Indeed. I picked you for a reason,

‘Because I’m funny and cute.’

That, he agrees with a chuckle, and so much more.

The incense billows like the Traveller’s cloak, shifting in a breeze Jester can’t feel. It swirls around her and close and where it touches she can feel it. She’s never felt what sweetness could feel like but now it’s like she can taste it on her arms—sweet and woody like cinnamon or chestnuts or wood chips—like her senses have all been rearranged. And when she glides her fingers over the cards, she doesn’t feel them but instead is almost seeing them, the whorls and eddys of their anchoring in fate and fortune.

The first one that stands out to her, a subtle thing, the smallest shift in sensation, is coarse like rope and Jester feels her heart clench. She doesn’t want to pull it, actually, because it hadn’t occurred to her until now that maybe, maybe she doesn’t want to know, maybe what she finds out isn’t going to be good at all.

Her fingers close on the card.

Jester isn’t sure that she has entire control of this anymore.

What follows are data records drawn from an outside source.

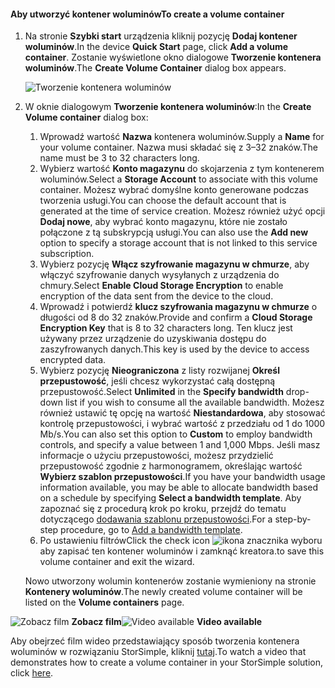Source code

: <!--author=SharS last changed: 9/17/15-->

#### <a name="to-create-a-volume-container"></a><span data-ttu-id="1e152-101">Aby utworzyć kontener woluminów</span><span class="sxs-lookup"><span data-stu-id="1e152-101">To create a volume container</span></span>
1. <span data-ttu-id="1e152-102">Na stronie **Szybki start** urządzenia kliknij pozycję **Dodaj kontener woluminów**.</span><span class="sxs-lookup"><span data-stu-id="1e152-102">In the device **Quick Start** page, click **Add a volume container**.</span></span> <span data-ttu-id="1e152-103">Zostanie wyświetlone okno dialogowe **Tworzenie kontenera woluminów**.</span><span class="sxs-lookup"><span data-stu-id="1e152-103">The **Create Volume Container** dialog box appears.</span></span>
   
    ![Tworzenie kontenera woluminów](./media/storsimple-create-volume-container/HCS_CreateVolumeContainerM-include.png)
2. <span data-ttu-id="1e152-105">W oknie dialogowym **Tworzenie kontenera woluminów**:</span><span class="sxs-lookup"><span data-stu-id="1e152-105">In the **Create Volume container** dialog box:</span></span>
   
   1. <span data-ttu-id="1e152-106">Wprowadź wartość **Nazwa** kontenera woluminów.</span><span class="sxs-lookup"><span data-stu-id="1e152-106">Supply a **Name** for your volume container.</span></span> <span data-ttu-id="1e152-107">Nazwa musi składać się z 3–32 znaków.</span><span class="sxs-lookup"><span data-stu-id="1e152-107">The name must be 3 to 32 characters long.</span></span>
   2. <span data-ttu-id="1e152-108">Wybierz wartość **Konto magazynu** do skojarzenia z tym kontenerem woluminów.</span><span class="sxs-lookup"><span data-stu-id="1e152-108">Select a **Storage Account** to associate with this volume container.</span></span> <span data-ttu-id="1e152-109">Możesz wybrać domyślne konto generowane podczas tworzenia usługi.</span><span class="sxs-lookup"><span data-stu-id="1e152-109">You can choose the default account that is generated at the time of service creation.</span></span> <span data-ttu-id="1e152-110">Możesz również użyć opcji **Dodaj nowe**, aby wybrać konto magazynu, które nie zostało połączone z tą subskrypcją usługi.</span><span class="sxs-lookup"><span data-stu-id="1e152-110">You can also use the **Add new** option to specify a storage account that is not linked to this service subscription.</span></span>
   3. <span data-ttu-id="1e152-111">Wybierz pozycję **Włącz szyfrowanie magazynu w chmurze**, aby włączyć szyfrowanie danych wysyłanych z urządzenia do chmury.</span><span class="sxs-lookup"><span data-stu-id="1e152-111">Select **Enable Cloud Storage Encryption** to enable encryption of the data sent from the device to the cloud.</span></span>
   4. <span data-ttu-id="1e152-112">Wprowadź i potwierdź **klucz szyfrowania magazynu w chmurze** o długości od 8 do 32 znaków.</span><span class="sxs-lookup"><span data-stu-id="1e152-112">Provide and confirm a **Cloud Storage Encryption Key** that is 8 to 32 characters long.</span></span> <span data-ttu-id="1e152-113">Ten klucz jest używany przez urządzenie do uzyskiwania dostępu do zaszyfrowanych danych.</span><span class="sxs-lookup"><span data-stu-id="1e152-113">This key is used by the device to access encrypted data.</span></span>
   5. <span data-ttu-id="1e152-114">Wybierz pozycję **Nieograniczona** z listy rozwijanej **Określ przepustowość**, jeśli chcesz wykorzystać całą dostępną przepustowość.</span><span class="sxs-lookup"><span data-stu-id="1e152-114">Select **Unlimited** in the **Specify bandwidth** drop-down list if you wish to consume all the available bandwidth.</span></span> <span data-ttu-id="1e152-115">Możesz również ustawić tę opcję na wartość **Niestandardowa**, aby stosować kontrolę przepustowości, i wybrać wartość z przedziału od 1 do 1000 Mb/s.</span><span class="sxs-lookup"><span data-stu-id="1e152-115">You can also set this option to **Custom** to employ bandwidth controls, and specify a value between 1 and 1,000 Mbps.</span></span> 
      <span data-ttu-id="1e152-116">Jeśli masz informacje o użyciu przepustowości, możesz przydzielić przepustowość zgodnie z harmonogramem, określając wartość **Wybierz szablon przepustowości**.</span><span class="sxs-lookup"><span data-stu-id="1e152-116">If you have your bandwidth usage information available, you may be able to allocate bandwidth based on a schedule by specifying **Select a bandwidth template**.</span></span> <span data-ttu-id="1e152-117">Aby zapoznać się z procedurą krok po kroku, przejdź do tematu dotyczącego [dodawania szablonu przepustowości](../articles/storsimple/storsimple-manage-bandwidth-templates.md#add-a-bandwidth-template).</span><span class="sxs-lookup"><span data-stu-id="1e152-117">For a step-by-step procedure, go to [Add a bandwidth template](../articles/storsimple/storsimple-manage-bandwidth-templates.md#add-a-bandwidth-template).</span></span>
   6. <span data-ttu-id="1e152-118">Po ustawieniu filtrów</span><span class="sxs-lookup"><span data-stu-id="1e152-118">Click the check icon</span></span> ![ikona znacznika wyboru](./media/storsimple-create-volume-container/HCS_CheckIcon-include.png) <span data-ttu-id="1e152-120">aby zapisać ten kontener woluminów i zamknąć kreatora.</span><span class="sxs-lookup"><span data-stu-id="1e152-120">to save this volume container and exit the wizard.</span></span> 
   
   <span data-ttu-id="1e152-121">Nowo utworzony wolumin kontenerów zostanie wymieniony na stronie **Kontenery woluminów**.</span><span class="sxs-lookup"><span data-stu-id="1e152-121">The newly created volume container will be listed on the **Volume containers** page.</span></span>

<span data-ttu-id="1e152-122">![Zobacz film](./media/storsimple-create-volume-container/Video_icon.png) **Zobacz film**</span><span class="sxs-lookup"><span data-stu-id="1e152-122">![Video available](./media/storsimple-create-volume-container/Video_icon.png) **Video available**</span></span>

<span data-ttu-id="1e152-123">Aby obejrzeć film wideo przedstawiający sposób tworzenia kontenera woluminów w rozwiązaniu StorSimple, kliknij [tutaj](https://azure.microsoft.com/documentation/videos/create-a-volume-container-in-your-storsimple-solution/).</span><span class="sxs-lookup"><span data-stu-id="1e152-123">To watch a video that demonstrates how to create a volume container in your StorSimple solution, click [here](https://azure.microsoft.com/documentation/videos/create-a-volume-container-in-your-storsimple-solution/).</span></span>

The card is placed onto the mat, and Jester blinks. Leans over it. Tarot don’t have obvious meanings, always, so maybe—maybe this isn’t so bad? She brushes her fingers over the filagree and examines the scene, the rather androgynous figure hanging by the foot from a gnarled tree. There’s something about the face, though, something familiar. Very familiar. Jester drags her fingers over it and sees—just for a moment—a flurry of images: Beau handing the knife of locking off to Nott and running back in for Fjord; Beau moving up to a blank-eyed Yasha; Beau stepping in front of Jester again, and again; Beau nodding to Yasha; Beau pushing Jester’s healing toward Fjord; Beau standing in front of an unfamiliar building with a tall redwood door, eyes staring, jaw clenched, hand shaking as she closes it into a fist and knocks.

The images fade, receding with the incense that billows out as Jester sighs. When she looks again, Jester sees only a man hanging from a tree and he wears a face that looks nothing like Beau’s.

Jester’s hand moves to the next card. She has enough time to think maybe this was a really bad idea to try alone before her fingertips close on another. This one fills her senses with the tang of iron, the sharp of a blade threatening to slice at her fingertips. She can’t drop it fast enough and it lands overlapping with the hanging man.

Nine of Swords.

What does this one mean? the Traveller asks, voice curling into the shell of her ear as he peers over her shoulder. His hand moves with her hand, a verdant echo, over the card. His other rests on her opposite shoulder, comforting. Warming the diamond freckles.

‘I don’t know.’

What do you think it means?

‘Well. There’s nine swords so...maybe it just means us,’ she offers, a little hesitantly. Despite how funny it always is, the number isn’t really their name but she doesn’t think that it discludes it.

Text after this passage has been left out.